3.1. Onderzoeksopzet en methode

Er is in dit onderzoek gewerkt met de Hutter-Hennink Qualitative Research Cycle. Deze cyclus is ondersteunend voor kwalitatief onderzoek en vormde de rode draad in dit onderzoek. Deze cyclus berust op een aantal verschillende stappen die richting geven aan het vormgeven van het onderzoek.

De cyclus is hieronder weergegeven.

Figuur 1: Hutter-Hennink Qualitative Research Cycle

Deze cyclus begint met de ‘Design Cycle’. Deze bestaat uit vier verschillende componenten. Deze staan hierboven weergegeven. Deze stap is voorafgegaan aan het plan van aanpak en de opzet van het onderzoek. Dit legt zogezegd de basis voor de rest van het onderzoek, en zoals een cyclus beaamt kan er altijd terug gegaan worden naar deze fase. De tweede fase is ‘Ethnographic Cycle’. Deze beschrijft hoe de data verzameld gaat worden en bij wie. In dit geval komt het methodehoofdstuk

- 17 -

naar voren. Hierin wordt beschreven hoe data verzameld wordt, bij wie en met welk instrument.
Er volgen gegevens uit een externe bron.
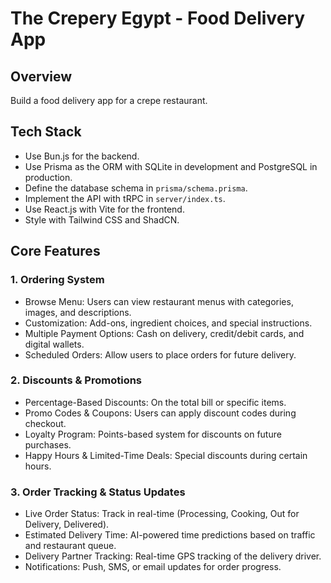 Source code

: # The Crepery Egypt - Food Delivery App

## Overview

Build a food delivery app for a crepe restaurant.

## Tech Stack

- Use Bun.js for the backend.
- Use Prisma as the ORM with SQLite in development and PostgreSQL in production.
- Define the database schema in `prisma/schema.prisma`.
- Implement the API with tRPC in `server/index.ts`.
- Use React.js with Vite for the frontend.
- Style with Tailwind CSS and ShadCN.

## Core Features

### 1. Ordering System

- Browse Menu: Users can view restaurant menus with categories, images, and descriptions.
- Customization: Add-ons, ingredient choices, and special instructions.
- Multiple Payment Options: Cash on delivery, credit/debit cards, and digital wallets.
- Scheduled Orders: Allow users to place orders for future delivery.

### 2. Discounts & Promotions

- Percentage-Based Discounts: On the total bill or specific items.
- Promo Codes & Coupons: Users can apply discount codes during checkout.
- Loyalty Program: Points-based system for discounts on future purchases.
- Happy Hours & Limited-Time Deals: Special discounts during certain hours.

### 3. Order Tracking & Status Updates

- Live Order Status: Track in real-time (Processing, Cooking, Out for Delivery, Delivered).
- Estimated Delivery Time: AI-powered time predictions based on traffic and restaurant queue.
- Delivery Partner Tracking: Real-time GPS tracking of the delivery driver.
- Notifications: Push, SMS, or email updates for order progress.

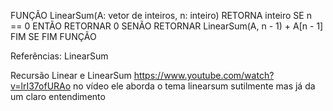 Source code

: FUNÇÃO LinearSum(A: vetor de inteiros, n: inteiro) RETORNA inteiro
    SE n == 0 ENTÃO
        RETORNAR 0
    SENÃO
        RETORNAR LinearSum(A, n - 1) + A[n - 1]
    FIM SE
FIM FUNÇÃO

Referências:
LinearSum

Recursão Linear e LinearSum
https://www.youtube.com/watch?v=lrI37ofURAo
no vídeo ele aborda o tema linearsum sutilmente mas já da um claro entendimento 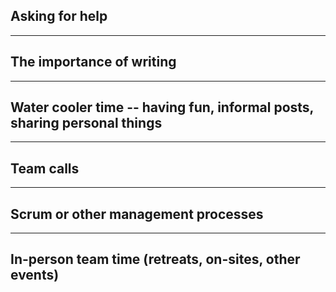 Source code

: ## Asking for help

----

## The importance of writing


----


## Water cooler time -- having fun, informal posts, sharing personal things

----


## Team calls

----


## Scrum or other management processes

----


## In-person team time (retreats, on-sites, other events)

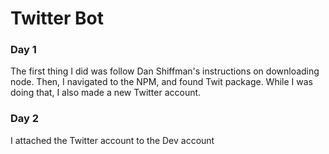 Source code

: # Twitter Bot

### Day 1
The first thing I did was follow Dan Shiffman's instructions on downloading node. Then, I navigated to the NPM, and found Twit package. While I was doing that, I also made a new Twitter account. 

### Day 2
I attached the Twitter account to the Dev account
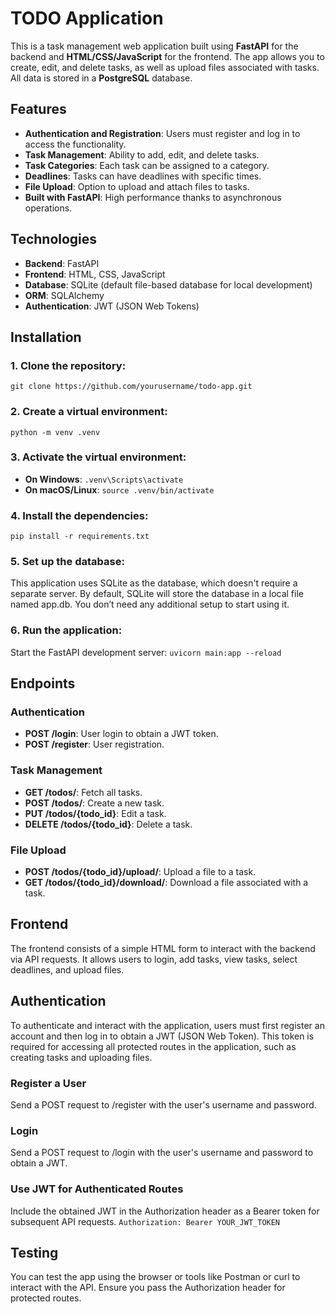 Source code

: # TODO Application

This is a task management web application built using **FastAPI** for the backend and **HTML/CSS/JavaScript** for the frontend. The app allows you to create, edit, and delete tasks, as well as upload files associated with tasks. All data is stored in a **PostgreSQL** database.

## Features

- **Authentication and Registration**: Users must register and log in to access the functionality.
- **Task Management**: Ability to add, edit, and delete tasks.
- **Task Categories**: Each task can be assigned to a category.
- **Deadlines**: Tasks can have deadlines with specific times.
- **File Upload**: Option to upload and attach files to tasks.
- **Built with FastAPI**: High performance thanks to asynchronous operations.

## Technologies

- **Backend**: FastAPI
- **Frontend**: HTML, CSS, JavaScript
- **Database**: SQLite (default file-based database for local development)
- **ORM**: SQLAlchemy
- **Authentication**: JWT (JSON Web Tokens)

## Installation

### 1. Clone the repository:
`git clone https://github.com/yourusername/todo-app.git`

### 2. Create a virtual environment:
`python -m venv .venv`

### 3. Activate the virtual environment:
- **On Windows**: `.venv\Scripts\activate`
- **On macOS/Linux**: `source .venv/bin/activate`

### 4. Install the dependencies:
`pip install -r requirements.txt`

### 5. Set up the database:
This application uses SQLite as the database, which doesn't require a separate server. By default, SQLite will store the database in a local file named app.db. You don’t need any additional setup to start using it.

### 6. Run the application:
Start the FastAPI development server: `uvicorn main:app --reload`

## Endpoints
### Authentication
- **POST /login**: User login to obtain a JWT token.
- **POST /register**: User registration.

### Task Management
- **GET /todos/**: Fetch all tasks.
- **POST /todos/**: Create a new task.
- **PUT /todos/{todo_id}**: Edit a task.
- **DELETE /todos/{todo_id}**: Delete a task.

### File Upload
- **POST /todos/{todo_id}/upload/**: Upload a file to a task.
- **GET /todos/{todo_id}/download/**: Download a file associated with a task.

## Frontend
The frontend consists of a simple HTML form to interact with the backend via API requests. It allows users to login, add tasks, view tasks, select deadlines, and upload files.

## Authentication
To authenticate and interact with the application, users must first register an account and then log in to obtain a JWT (JSON Web Token). This token is required for accessing all protected routes in the application, such as creating tasks and uploading files.

### Register a User
Send a POST request to /register with the user's username and password.

### Login
Send a POST request to /login with the user's username and password to obtain a JWT.
### Use JWT for Authenticated Routes
Include the obtained JWT in the Authorization header as a Bearer token for subsequent API requests.
`Authorization: Bearer YOUR_JWT_TOKEN`

## Testing
You can test the app using the browser or tools like Postman or curl to interact with the API. Ensure you pass the Authorization header for protected routes.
De laatste cyclus is de ‘Analytic Cycle’. Deze verwijst vooral naar de resultaten- en

conclusiehoofdstukken in dit rapport. Hierbij wordt de data naast elkaar gelegd en gekeken naar verbanden en eventuele verschillen. Vanuit hier kan een conclusie getrokken worden en eventuele adviezen en aanbevelingen gedaan worden (Hennink & Hutter & Bailey, 2011).

Interviews

Om tot een advies te komen is er door middel van interviews informatie verzameld. Om te beginnen zijn er semigestructureerde interviews gehouden met experts. Deze komen uit verschillende

kennisgebieden die betrekking hebben op dit onderzoek. Hierbij is een selectie gemaakt op de volgende kennisgebieden:

met betrekking tot vragenlijsten en het afnemen daarvan,

met betrekking tot ontwikkelingspsychologie en de leeftijdsgroep,

met betrekking tot de problematiek.

Hiervoor is beroep gedaan op een expert op het gebied van test- en vragenlijsten en

ontwikkelingspsychologie die werkzaam is aan de Hanzehogeschool Groningen, een expert op het gebied van ontwikkelingspsychologie eveneens werkzaam aan de Hanzehogeschool Groningen en een expert op het gebied van de problematiek die werkzaam is bij Verslavingszorg Noord Nederland.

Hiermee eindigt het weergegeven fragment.